The popular vote, however, went to Auckland region specialist T.I.M.E Unlimited Tours. Another New Zealand operator Te Urewera Treks was also a runner-up. It’s eco-cultural wilderness treks adhere to Maori principles and values of sustainability.

Indigenous operators from 10 countries were considered. The ITBW awards may not rival the Oscars, yet every tiny spark of recognition surely helps boost the fortunes of homespun outfits striving to achieve best of practice while offering something unique to tourists. So now you know who to choose when you go.

Connection conundrum

Why do the most expensive hotels charge their guests extra for web access when the cheapest hotels offer it free of charge? It seems to be a prime example of “the more you pay, the less you get”.

There’s free internet in two-star budget hotels. You find it in a tiny café. But not in a five-star establishment with a multi-million dollar annual budget. The luxury end of the market persists in gouging guests as much as $25 a day for the privilege of connection. It doesn’t make sense. You’d think their top-notch room rates might include value-added extras. And there are some hotels that charge separately for in-room access and for lobby wi-fi access.

The answer is simple: they do it because they can. Their guests are either on company expense accounts and don’t care, or they are wealthy enough that cost is not an issue. Once you are willing to pay extra for high-end service these hotels are happy to oblige wherever they can.

eXposed!

MODEST air travellers are being assured that what is private will stay private when full body scanners are introduced to airports next year. The Government has stressed that only a stick figure would appear on the screen as passengers passed through the $28 million scanning machines, and not a naked picture. - source: The Daily Telegraph

    I’m all for safer flying, but ignoring the contrived corps de ballet pose, does anyone seriously believe that this photo depicts how we will appear under a scanner? Should we believe assurances that our body parts won’t show? There’s also the issue of radiation and health. And if you think your scan will be safe from public exposure, then what to make of what allegedly happened at Heathrow? BAA says the claims “simply could not be true”, stating that the scanners had no facility for printing images or storing them. So was it just a Bollywood publicity stunt?

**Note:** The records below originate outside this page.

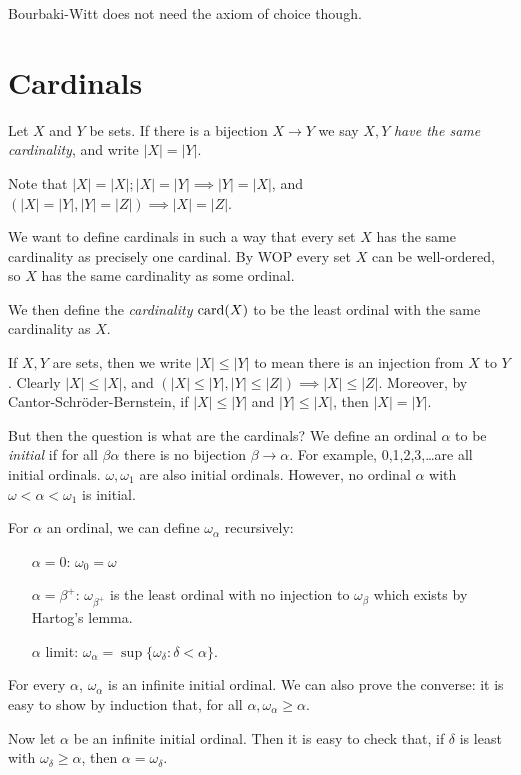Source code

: \documentclass[10pt,a4paper]{article}
\begin{document}
Bourbaki-Witt does not need the axiom of choice though.

\section{Cardinals}
Let $X$ and $Y$ be sets. If there is a bijection $X \to Y$ we say $X,Y$ \emph{have the same cardinality}, and write $|X| = |Y|$.

Note that $|X|=|X|; |X|=|Y|\implies|Y|=|X|$, and $(|X|=|Y|,|Y|=|Z|) \implies |X|=|Z|$.

We want to define cardinals in such a way that every set $X$ has the same cardinality as precisely one cardinal. By WOP every set $X$ can be well-ordered, so $X$ has the same cardinality as some ordinal.

We then define the \emph{cardinality} $\operatorname{card}(X)$ to be the least ordinal with the same cardinality as $X$. 

If $X, Y$ are sets, then we write $|X|\leq |Y|$ to mean there is an injection from $X$ to $Y$. Clearly $|X|\leq |X|$, and $(|X|\leq |Y|, |Y|\leq |Z|) \implies |X|\leq|Z|$. Moreover, by Cantor-Schr\"oder-Bernstein, if $|X|\leq |Y|$ and $|Y| \leq |X|$, then $|X|=|Y|$.

But then the question is what are the cardinals? We define an ordinal $\alpha$ to be \emph{initial} if for all $\beta \alpha$ there is no bijection $\beta \to \alpha$. For example, 0,1,2,3,\ldots are all initial ordinals. $\omega, \omega_1$ are also initial ordinals. However, no ordinal $\alpha$ with $\omega <\alpha <\omega_1$ is initial.

For $\alpha$ an ordinal, we can define $\omega_\alpha$ recursively:
\begin{itemize}
\item[$\alpha=0$:] $\omega_0 = \omega$
\item[$\alpha=\beta^+$:] $\omega_{\beta^+}$ is the least ordinal with no injection to $\omega_{\beta}$ which exists by Hartog's lemma.
\item[$\alpha$ limit:] $\omega_\alpha = \sup\{\omega_{\delta} : \delta < \alpha\}$.
\end{itemize}
For every $\alpha$, $\omega_\alpha$ is an infinite initial ordinal. We can also prove the converse: it is easy to show by induction that, for all $\alpha, \omega_\alpha \geq \alpha$.

Now let $\alpha$ be an infinite initial ordinal. Then it is easy to check that, if $\delta$ is least with $\omega_\delta \geq \alpha$, then $\alpha = \omega_\delta$.
\end{document}
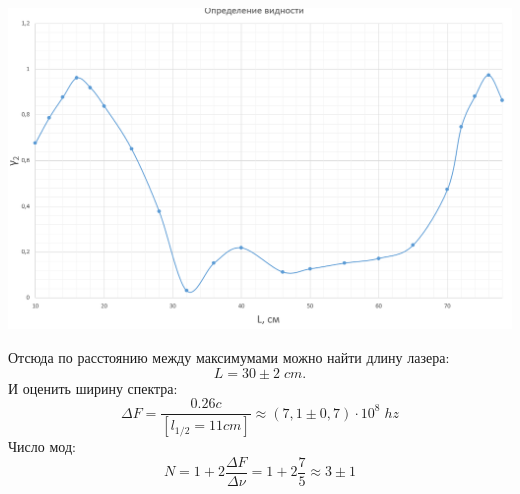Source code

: \documentclass[12pt,a4paper]{article}
\begin{document}
\begin{center}
\includegraphics[scale=0.6]{452_graph2.png}
\end{center}
 
Отсюда по расстоянию между максимумами можно найти длину лазера:
\[L = 30 \pm 2 \; cm.\]
И оценить ширину спектра:
\[\Delta F = \frac{0.26 c}{[l_{1/2} = 11cm]} \approx (7,1 \pm 0,7) \cdot 10^8  \; hz\]
Число мод:
\[N = 1 + 2 \frac{\Delta F}{\Delta \nu} = 1 + 2 \frac{7}{5} \approx 3 \pm 1 \]
\end{document}

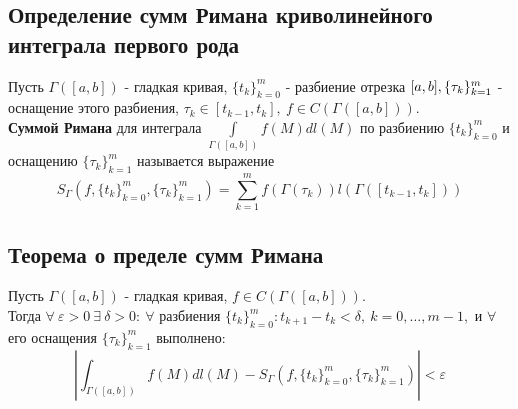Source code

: \documentclass[main]{subfiles}
\begin{document}
\subsection{Определение сумм Римана криволинейного интеграла первого рода}
Пусть $\Gamma([a,b])$ - гладкая кривая, $\{ t_k\}^m_{k=0}$ - разбиение отрезка $[a,b],\\ \{\tau_k\}^m_{k=1}$ -
 оснащение этого разбиения, $\tau_k\in[t_{k-1},t_k],\ f\in C(\Gamma([a,b])).$ \\\textbf{Суммой Римана} для интеграла $\int\limits_{\Gamma([a,b])} f(M)dl(M)$ по разбиению $\{ t_k\}_{k=0}^m$ 
   и оснащению $\{\tau_k\}_{k=1}^m$ называется выражение 
\[ S_\Gamma (f,\{t_k\}^m_{k=0},\{\tau_k\}^m_{k=1})=\sum\limits_{k=1}^m f(\Gamma(\tau_k))l(\Gamma([t_{k-1},t_k]))\tag{27} \]
\subsection{Теорема о пределе сумм Римана}
Пусть $\Gamma([a,b])$ - гладкая кривая, $f\in C(\Gamma([a,b]))$.\\
Тогда $\forall\ \varepsilon>0\ \exists\ \delta>0:\ \forall $ разбиения $\{t_k\}^m_{k=0}: t_{k+1}-t_k<\delta,\ k=0,\dots,m-1,$ и $\forall$ его оснащения $\{\tau_k\}^m_{k=1}$ выполнено:
\[ |\int_{\Gamma([a,b])} f(M)dl(M)-S_\Gamma(f,\{t_k\}^m_{k=0},\{\tau_k\}^m_{k=1})|<\varepsilon\tag{28} \]
\end{document}
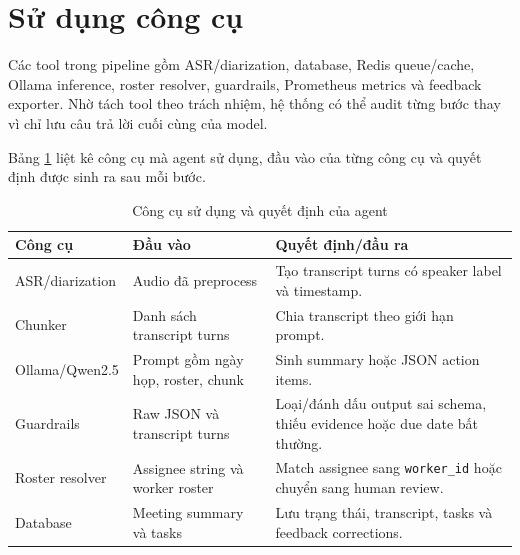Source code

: \section{Sử dụng công cụ}

Các tool trong pipeline gồm ASR/diarization, database, Redis queue/cache, Ollama inference, roster resolver, guardrails, Prometheus metrics và feedback exporter. Nhờ tách tool theo trách nhiệm, hệ thống có thể audit từng bước thay vì chỉ lưu câu trả lời cuối cùng của model.

Bảng \ref{tab:agent-tools} liệt kê công cụ mà agent sử dụng, đầu vào của từng công cụ và quyết định được sinh ra sau mỗi bước.

\begin{table}[H]
\centering
\small
\caption{Công cụ sử dụng và quyết định của agent}
\label{tab:agent-tools}
\begin{tabularx}{\textwidth}{@{}p{3.0cm}X X@{}}
\toprule
\textbf{Công cụ} & \textbf{Đầu vào} & \textbf{Quyết định/đầu ra} \\
\midrule
ASR/diarization & Audio đã preprocess & Tạo transcript turns có speaker label và timestamp. \\
Chunker & Danh sách transcript turns & Chia transcript theo giới hạn prompt. \\
Ollama/Qwen2.5 & Prompt gồm ngày họp, roster, chunk & Sinh summary hoặc JSON action items. \\
Guardrails & Raw JSON và transcript turns & Loại/đánh dấu output sai schema, thiếu evidence hoặc due date bất thường. \\
Roster resolver & Assignee string và worker roster & Match assignee sang \texttt{worker\_id} hoặc chuyển sang human review. \\
Database & Meeting summary và tasks & Lưu trạng thái, transcript, tasks và feedback corrections. \\
\bottomrule
\end{tabularx}
\end{table}
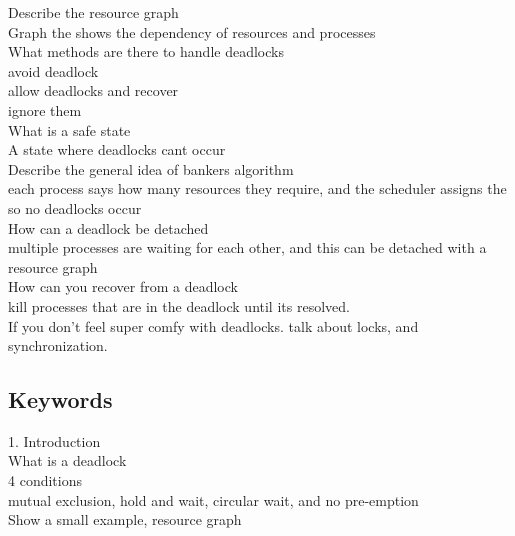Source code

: \documentclass[a4paper,10pt,titlepage]{report}
\begin{document}
Describe the resource graph\\
\hspace{10mm} Graph the shows the dependency of resources and processes \\


What methods are there to handle deadlocks \\
\hspace{10mm} avoid deadlock \\
\hspace{10mm} allow deadlocks and recover \\
\hspace{10mm} ignore them  \\


What is a safe state \\
\hspace{10mm} A state where deadlocks cant occur \\


Describe the general idea of bankers algorithm \\
\hspace{10mm} each process says how many resources they require, and the scheduler assigns the so no deadlocks occur\\


How can a deadlock be detached \\
\hspace{10mm} multiple processes are waiting for each other, and this can be detached with a resource graph \\


How can you recover from a deadlock\\
\hspace{10mm} kill processes that are in the deadlock until its resolved. \\

If you don't feel super comfy with deadlocks. talk about locks, and synchronization.
\newpage
\subsection{Keywords}
1. Introduction\\
\hspace{10mm} What is a deadlock\\
\hspace{10mm} 4 conditions \\
\hspace{20mm} mutual exclusion, hold and wait, circular wait, and no pre-emption \\
\hspace{20mm} Show a small example, resource graph \\
\end{document}
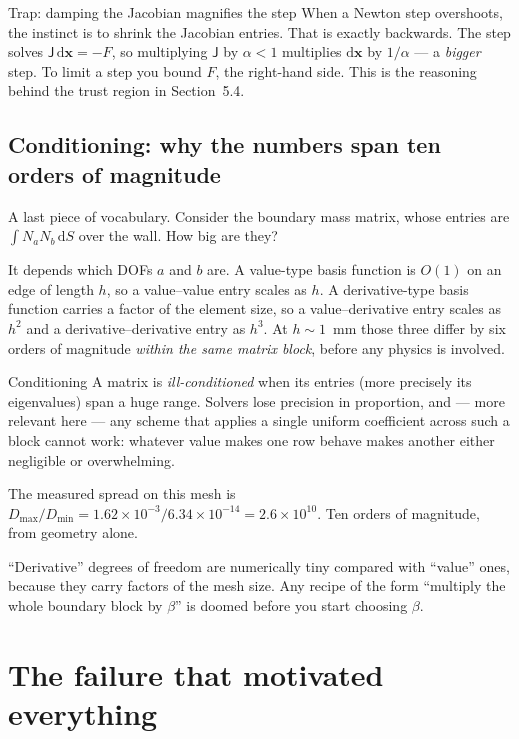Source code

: \documentclass[11pt,a4paper]{article}
\newcommand{\dd}{\mathrm{d}}
\begin{document}
\begin{warnbox}{Trap: damping the Jacobian magnifies the step}
When a Newton step overshoots, the instinct is to shrink the Jacobian entries. That is exactly
backwards. The step solves $\mathsf{J}\,\dd\bm{x}=-F$, so multiplying $\mathsf{J}$ by $\alpha<1$
multiplies $\dd\bm{x}$ by $1/\alpha$ --- a \emph{bigger} step. To limit a step you bound $F$, the
right-hand side. This is the reasoning behind the trust region in Section~5.4.
\end{warnbox}

\subsection{Conditioning: why the numbers span ten orders of magnitude}

A last piece of vocabulary. Consider the boundary mass matrix, whose entries are
$\int N_a N_b\,\dd S$ over the wall. How big are they?

It depends which DOFs $a$ and $b$ are. A value-type basis function is $O(1)$ on an edge of length $h$,
so a value--value entry scales as $h$. A derivative-type basis function carries a factor of the
element size, so a value--derivative entry scales as $h^2$ and a derivative--derivative entry as
$h^3$. At $h\sim1$~mm those three differ by six orders of magnitude \emph{within the same matrix
block}, before any physics is involved.

\begin{concept}{Conditioning}
A matrix is \emph{ill-conditioned} when its entries (more precisely its eigenvalues) span a huge
range. Solvers lose precision in proportion, and --- more relevant here --- any scheme that applies a
single uniform coefficient across such a block cannot work: whatever value makes one row behave makes
another either negligible or overwhelming.

The measured spread on this mesh is $D_{\max}/D_{\min}=1.62\times10^{-3}/6.34\times10^{-14} =
2.6\times10^{10}$. Ten orders of magnitude, from geometry alone.
\end{concept}

\begin{plain}
``Derivative'' degrees of freedom are numerically tiny compared with ``value'' ones, because they
carry factors of the mesh size. Any recipe of the form ``multiply the whole boundary block by
$\beta$'' is doomed before you start choosing $\beta$.
\end{plain}

\section{The failure that motivated everything}
\end{document}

    I think being sniffed by a trained dog would be far preferable, and prove more efficient in detection. Bring on the beagles!

Publish and be damned!

Disappointment at editorial treatment is just one of the many “slings and arrows of outrageous fortune” that come with the job of being a freelance writer. So it was with a commissioned piece I penned for a magazine. After submission, the editor suddenly got his marching orders. The magazine has since been published - without my timely story. The explanation given is that “the book got thin” (ie: lack of advertising = fewer pages) and something had to go, my article! Given the time-conscious factor of the piece, the only riposte left for me is to post it on my own website. You can read it here: Vancouver in style

Pipes & drums

I’ve become attuned to the sound of bagpipes. For the past week I’ve heard them swirling daily, first in rehearsal and then in performance at the Royal Edinburgh Military Tattoo, which in its 60th year is being re-enacted about as far from Scotland as you can get. The Sydney Football Stadium, near where I live, has been transformed into a $1 million patch of the old country each evening, complete with rain squalls during the event just to add an authentic atmosphere. Invited to opening night, I was completely amazed by the spectacle, stirred by the sight and sound of the massed pipe band and overawed at the number of people who turned up to watch and enjoy - some 35,000 on the night I’m told, many from interstate. The show runs four nights.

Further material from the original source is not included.